[Opening INPUT DATA section]
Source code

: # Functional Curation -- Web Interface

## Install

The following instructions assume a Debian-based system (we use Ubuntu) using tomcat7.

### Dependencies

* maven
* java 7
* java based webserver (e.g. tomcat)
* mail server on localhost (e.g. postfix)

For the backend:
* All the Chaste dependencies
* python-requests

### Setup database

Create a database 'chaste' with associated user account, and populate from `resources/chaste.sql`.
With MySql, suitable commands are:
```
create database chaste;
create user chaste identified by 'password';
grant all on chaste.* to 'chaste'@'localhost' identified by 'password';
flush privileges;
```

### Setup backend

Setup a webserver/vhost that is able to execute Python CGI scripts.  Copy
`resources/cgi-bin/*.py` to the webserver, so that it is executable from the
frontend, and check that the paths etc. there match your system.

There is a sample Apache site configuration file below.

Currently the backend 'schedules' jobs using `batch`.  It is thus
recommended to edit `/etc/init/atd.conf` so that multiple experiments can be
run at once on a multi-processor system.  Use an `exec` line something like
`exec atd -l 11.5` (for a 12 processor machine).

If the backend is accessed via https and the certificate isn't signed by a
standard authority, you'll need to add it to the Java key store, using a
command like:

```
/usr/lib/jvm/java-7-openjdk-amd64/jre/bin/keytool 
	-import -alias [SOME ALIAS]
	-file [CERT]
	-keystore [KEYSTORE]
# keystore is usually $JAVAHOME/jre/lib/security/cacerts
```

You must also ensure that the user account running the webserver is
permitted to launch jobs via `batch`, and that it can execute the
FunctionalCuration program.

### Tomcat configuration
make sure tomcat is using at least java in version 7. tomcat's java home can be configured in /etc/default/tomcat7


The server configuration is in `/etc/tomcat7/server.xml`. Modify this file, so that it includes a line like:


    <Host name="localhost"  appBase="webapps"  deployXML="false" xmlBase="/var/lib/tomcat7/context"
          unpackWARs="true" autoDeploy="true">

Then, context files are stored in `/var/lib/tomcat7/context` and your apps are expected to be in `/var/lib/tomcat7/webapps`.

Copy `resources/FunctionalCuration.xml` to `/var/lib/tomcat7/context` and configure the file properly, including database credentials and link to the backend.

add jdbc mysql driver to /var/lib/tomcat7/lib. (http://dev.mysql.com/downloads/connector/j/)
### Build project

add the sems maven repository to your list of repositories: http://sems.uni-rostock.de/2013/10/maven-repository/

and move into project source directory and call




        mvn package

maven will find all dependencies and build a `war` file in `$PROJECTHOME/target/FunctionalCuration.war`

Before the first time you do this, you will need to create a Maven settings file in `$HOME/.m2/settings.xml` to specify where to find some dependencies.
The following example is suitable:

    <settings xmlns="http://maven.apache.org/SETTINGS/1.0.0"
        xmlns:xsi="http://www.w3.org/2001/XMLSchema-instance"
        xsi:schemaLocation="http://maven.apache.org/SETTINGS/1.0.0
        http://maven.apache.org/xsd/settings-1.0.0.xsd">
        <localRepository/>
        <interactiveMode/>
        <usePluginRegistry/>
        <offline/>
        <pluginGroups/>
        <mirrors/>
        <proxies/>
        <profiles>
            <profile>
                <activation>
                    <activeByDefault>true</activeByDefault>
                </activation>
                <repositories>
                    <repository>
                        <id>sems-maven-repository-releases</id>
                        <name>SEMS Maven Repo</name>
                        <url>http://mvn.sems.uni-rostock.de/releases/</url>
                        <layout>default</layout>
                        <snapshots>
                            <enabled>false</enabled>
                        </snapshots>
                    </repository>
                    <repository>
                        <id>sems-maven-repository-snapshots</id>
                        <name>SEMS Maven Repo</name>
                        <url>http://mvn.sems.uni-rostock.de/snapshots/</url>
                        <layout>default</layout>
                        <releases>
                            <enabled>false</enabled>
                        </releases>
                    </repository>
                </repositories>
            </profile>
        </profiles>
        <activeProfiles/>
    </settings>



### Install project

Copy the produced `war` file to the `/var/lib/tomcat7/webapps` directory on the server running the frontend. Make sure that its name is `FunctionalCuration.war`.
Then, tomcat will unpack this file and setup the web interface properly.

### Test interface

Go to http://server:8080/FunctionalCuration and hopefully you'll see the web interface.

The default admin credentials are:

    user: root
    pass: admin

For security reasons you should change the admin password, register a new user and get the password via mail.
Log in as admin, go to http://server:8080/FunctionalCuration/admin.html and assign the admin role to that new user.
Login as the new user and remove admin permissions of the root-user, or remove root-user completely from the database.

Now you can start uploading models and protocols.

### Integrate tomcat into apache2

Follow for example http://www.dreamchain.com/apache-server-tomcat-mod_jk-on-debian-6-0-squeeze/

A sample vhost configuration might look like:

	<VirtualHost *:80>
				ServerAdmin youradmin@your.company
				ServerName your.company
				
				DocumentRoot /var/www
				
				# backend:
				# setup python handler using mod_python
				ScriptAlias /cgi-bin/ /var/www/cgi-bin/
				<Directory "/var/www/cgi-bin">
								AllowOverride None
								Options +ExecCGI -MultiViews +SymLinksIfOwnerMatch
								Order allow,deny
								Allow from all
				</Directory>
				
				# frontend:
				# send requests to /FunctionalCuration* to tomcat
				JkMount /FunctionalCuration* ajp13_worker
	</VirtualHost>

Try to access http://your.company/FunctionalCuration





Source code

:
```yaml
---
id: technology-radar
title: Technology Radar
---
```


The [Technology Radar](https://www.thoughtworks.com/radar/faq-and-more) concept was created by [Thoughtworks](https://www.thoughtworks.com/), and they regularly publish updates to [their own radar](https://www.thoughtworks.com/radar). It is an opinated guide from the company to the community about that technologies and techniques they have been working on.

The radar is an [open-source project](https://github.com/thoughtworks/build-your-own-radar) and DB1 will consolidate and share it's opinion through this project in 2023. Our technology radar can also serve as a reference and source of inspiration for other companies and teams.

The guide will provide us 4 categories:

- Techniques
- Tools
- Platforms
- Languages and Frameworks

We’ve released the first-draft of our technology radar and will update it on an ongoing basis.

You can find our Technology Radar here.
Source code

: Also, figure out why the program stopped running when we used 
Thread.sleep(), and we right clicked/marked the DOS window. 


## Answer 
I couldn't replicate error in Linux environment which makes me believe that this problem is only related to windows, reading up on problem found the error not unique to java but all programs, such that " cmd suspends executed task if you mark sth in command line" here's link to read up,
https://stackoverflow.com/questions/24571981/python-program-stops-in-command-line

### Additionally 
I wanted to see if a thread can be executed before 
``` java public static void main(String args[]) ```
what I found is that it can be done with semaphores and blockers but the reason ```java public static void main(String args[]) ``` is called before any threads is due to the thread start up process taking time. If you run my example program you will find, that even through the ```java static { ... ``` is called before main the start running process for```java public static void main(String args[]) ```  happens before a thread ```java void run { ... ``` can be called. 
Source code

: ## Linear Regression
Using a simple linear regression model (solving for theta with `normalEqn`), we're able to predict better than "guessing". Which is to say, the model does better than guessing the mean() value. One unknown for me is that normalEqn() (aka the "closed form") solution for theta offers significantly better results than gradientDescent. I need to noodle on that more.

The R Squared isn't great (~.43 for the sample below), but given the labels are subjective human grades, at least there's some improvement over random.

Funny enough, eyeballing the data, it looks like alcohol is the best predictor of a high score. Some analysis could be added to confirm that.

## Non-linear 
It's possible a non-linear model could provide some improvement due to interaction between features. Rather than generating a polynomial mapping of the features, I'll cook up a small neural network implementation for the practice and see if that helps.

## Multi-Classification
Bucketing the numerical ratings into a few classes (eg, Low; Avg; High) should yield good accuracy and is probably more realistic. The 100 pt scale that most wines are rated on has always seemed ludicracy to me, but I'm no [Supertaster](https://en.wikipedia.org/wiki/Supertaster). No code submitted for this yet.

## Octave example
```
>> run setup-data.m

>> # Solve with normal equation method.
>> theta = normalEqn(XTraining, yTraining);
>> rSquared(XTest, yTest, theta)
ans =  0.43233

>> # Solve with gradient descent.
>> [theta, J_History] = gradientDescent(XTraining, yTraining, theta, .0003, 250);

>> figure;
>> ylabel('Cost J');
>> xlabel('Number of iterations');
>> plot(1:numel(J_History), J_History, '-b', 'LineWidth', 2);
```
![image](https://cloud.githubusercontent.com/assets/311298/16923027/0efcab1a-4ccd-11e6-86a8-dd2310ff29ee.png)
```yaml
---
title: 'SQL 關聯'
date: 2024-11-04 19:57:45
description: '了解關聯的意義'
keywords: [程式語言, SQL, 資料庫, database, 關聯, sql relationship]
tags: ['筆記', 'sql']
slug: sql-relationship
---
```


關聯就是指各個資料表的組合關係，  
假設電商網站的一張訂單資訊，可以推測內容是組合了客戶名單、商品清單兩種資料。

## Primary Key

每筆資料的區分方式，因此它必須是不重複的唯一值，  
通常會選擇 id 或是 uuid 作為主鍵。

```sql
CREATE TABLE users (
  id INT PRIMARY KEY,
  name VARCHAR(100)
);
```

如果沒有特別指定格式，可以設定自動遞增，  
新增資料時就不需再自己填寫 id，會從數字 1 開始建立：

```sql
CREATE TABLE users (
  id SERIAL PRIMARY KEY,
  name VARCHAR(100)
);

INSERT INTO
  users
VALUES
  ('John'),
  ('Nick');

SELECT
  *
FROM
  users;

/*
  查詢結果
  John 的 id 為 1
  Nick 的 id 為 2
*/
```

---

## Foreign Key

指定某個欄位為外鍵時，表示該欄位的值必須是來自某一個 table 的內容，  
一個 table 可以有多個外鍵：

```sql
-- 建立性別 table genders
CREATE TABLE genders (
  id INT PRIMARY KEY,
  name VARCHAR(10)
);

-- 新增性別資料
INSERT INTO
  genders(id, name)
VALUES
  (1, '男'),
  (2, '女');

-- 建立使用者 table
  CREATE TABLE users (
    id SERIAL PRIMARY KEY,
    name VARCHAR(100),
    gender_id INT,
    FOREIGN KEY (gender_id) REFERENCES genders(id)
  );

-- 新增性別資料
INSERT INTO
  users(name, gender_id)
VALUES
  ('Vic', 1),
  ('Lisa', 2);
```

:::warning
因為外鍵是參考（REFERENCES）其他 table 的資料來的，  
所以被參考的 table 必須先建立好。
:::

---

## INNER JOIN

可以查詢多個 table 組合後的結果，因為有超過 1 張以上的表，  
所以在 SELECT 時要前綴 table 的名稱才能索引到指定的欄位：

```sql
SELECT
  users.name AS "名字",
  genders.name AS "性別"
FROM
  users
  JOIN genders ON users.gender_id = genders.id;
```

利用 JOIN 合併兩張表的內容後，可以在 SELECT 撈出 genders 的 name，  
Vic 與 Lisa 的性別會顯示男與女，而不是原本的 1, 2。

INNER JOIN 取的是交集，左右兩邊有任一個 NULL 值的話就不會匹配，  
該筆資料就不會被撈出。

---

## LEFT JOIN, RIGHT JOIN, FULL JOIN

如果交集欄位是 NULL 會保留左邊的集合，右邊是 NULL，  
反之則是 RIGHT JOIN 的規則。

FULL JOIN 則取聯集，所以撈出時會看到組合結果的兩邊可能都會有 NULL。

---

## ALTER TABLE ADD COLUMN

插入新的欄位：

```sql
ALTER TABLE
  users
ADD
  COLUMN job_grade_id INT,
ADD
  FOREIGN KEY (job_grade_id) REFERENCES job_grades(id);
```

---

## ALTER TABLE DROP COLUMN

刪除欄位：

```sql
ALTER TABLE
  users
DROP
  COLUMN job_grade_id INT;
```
[Closing INPUT DATA section]
* **WORK INSTRUCTION**
Please reply with an exact copy of the lines above, starting at the first and ending at the line that holds "executable from the".

* **ANSWER FOR THE TASK**
Source code

: # Functional Curation -- Web Interface

## Install

The following instructions assume a Debian-based system (we use Ubuntu) using tomcat7.

### Dependencies

* maven
* java 7
* java based webserver (e.g. tomcat)
* mail server on localhost (e.g. postfix)

For the backend:
* All the Chaste dependencies
* python-requests

### Setup database

Create a database 'chaste' with associated user account, and populate from `resources/chaste.sql`.
With MySql, suitable commands are:
```
create database chaste;
create user chaste identified by 'password';
grant all on chaste.* to 'chaste'@'localhost' identified by 'password';
flush privileges;
```

### Setup backend

Setup a webserver/vhost that is able to execute Python CGI scripts.  Copy
`resources/cgi-bin/*.py` to the webserver, so that it is executable from the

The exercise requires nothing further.